Have you done a water change since taking this video? Perhaps doing one and replacing the water with slightly cooler water will help.


----------



## BRUNER247

Need more info. You've gave us nothing other than age n tank size.


----------



## hogwash

ksls said:


> Need more info. You've gave us nothing other than age n tank size.


What other info would you like


----------



## Ægir

Really you just have to wait it out man... Changing things around in the tank and constantly messing around will prob just make it take longer. I am sure some pros will chime in with some other tips, as breeding reds was never really my thing.


----------



## BRUNER247

Info like tank temp,tank location,the traffic outside the tank,light schedule,diet,feeding schedule,wc change % & how often just off the top of my head. Do you have a fry tank ready/available,brine shrimp eggs,hatcher ect. Raising fry is more work than people think,babies are Damn near worthless & can be hard to even give them away on some areas. There's already a over abundance of Rbp in them same areas. Stock would be helpful also.


----------



## hogwash

BRUNER247 said:


> Info like tank temp,tank location,the traffic outside the tank,light schedule,diet,feeding schedule,wc change % & how often just off the top of my head. Do you have a fry tank ready/available,brine shrimp eggs,hatcher ect. Raising fry is more work than people think,babies are Damn near worthless & can be hard to even give them away on some areas. There's already a over abundance of Rbp in them same areas. Stock would be helpful also.
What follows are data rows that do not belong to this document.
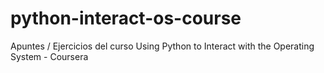 # python-interact-os-course
Apuntes / Ejercicios del curso Using Python to Interact with the Operating System -  Coursera
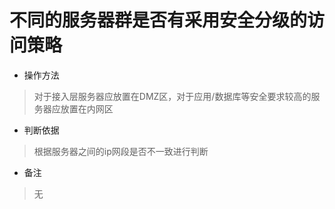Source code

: # 不同的服务器群是否有采用安全分级的访问策略

- 操作方法
> 对于接入层服务器应放置在DMZ区，对于应用/数据库等安全要求较高的服务器应放置在内网区

- 判断依据
> 根据服务器之间的ip网段是否不一致进行判断

- 备注
> 无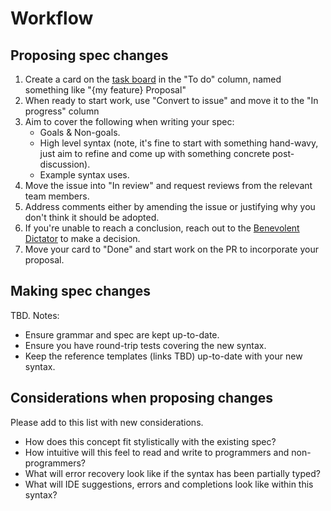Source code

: # Workflow

## Proposing spec changes
1. Create a card on the [task board](https://github.com/nholuongut/bicep-declarative-language/projects/1) in the "To do" column, named something like "{my feature} Proposal"
2. When ready to start work, use "Convert to issue" and move it to the "In progress" column
3. Aim to cover the following when writing your spec:
    * Goals & Non-goals.
    * High level syntax (note, it's fine to start with something hand-wavy, just aim to refine and come up with something concrete post-discussion).
    * Example syntax uses.
4. Move the issue into "In review" and request reviews from the relevant team members.
5. Address comments either by amending the issue or justifying why you don't think it should be adopted.
6. If you're unable to reach a conclusion, reach out to the [Benevolent Dictator](https://github.com/marcre) to make a decision.
7. Move your card to "Done" and start work on the PR to incorporate your proposal.

## Making spec changes
TBD. Notes:
* Ensure grammar and spec are kept up-to-date.
* Ensure you have round-trip tests covering the new syntax.
* Keep the reference templates (links TBD) up-to-date with your new syntax.

## Considerations when proposing changes
Please add to this list with new considerations.

* How does this concept fit stylistically with the existing spec?
* How intuitive will this feel to read and write to programmers and non-programmers?
* What will error recovery look like if the syntax has been partially typed?
* What will IDE suggestions, errors and completions look like within this syntax?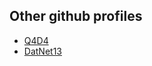 ## Other github profiles
- [Q4D4](https://www.github.com/q4d4)
- [DatNet13](https://www.github.com/DatNet13)
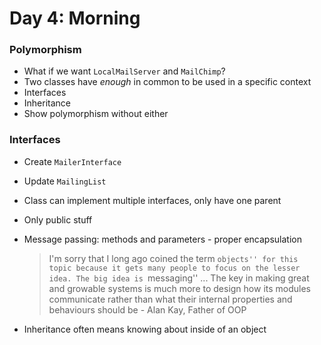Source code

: # Day 4: Morning

### Polymorphism
- What if we want `LocalMailServer` and `MailChimp`?
- Two classes have *enough* in common to be used in a specific context
- Interfaces
- Inheritance
- Show polymorphism without either

### Interfaces
- Create `MailerInterface`

- Update `MailingList`

- Class can implement multiple interfaces, only have one parent

- Only public stuff

- Message passing: methods and parameters - proper encapsulation

    > I'm sorry that I long ago coined the term ``objects'' for this topic because it gets many people to focus on the lesser idea. The big idea is ``messaging'' ... The key in making great and growable systems is much more to design how its modules communicate rather than what their internal properties and behaviours should be - Alan Kay, Father of OOP

- Inheritance often means knowing about inside of an object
The tank temp is 80-82 tank location is on the main floor with alot of traffic light schedule is 9am-10pm, diet, is smelt,shrimps and tilapia, feeding schedule every 3-5 days depending if there looking for it. wc ones a week 20-30% yes I have a tank ready and the food for them and here in montreal i can get rid of piranha like crazy here they pay alot for them, and let me know if i need anything else

Thanks
drew


----------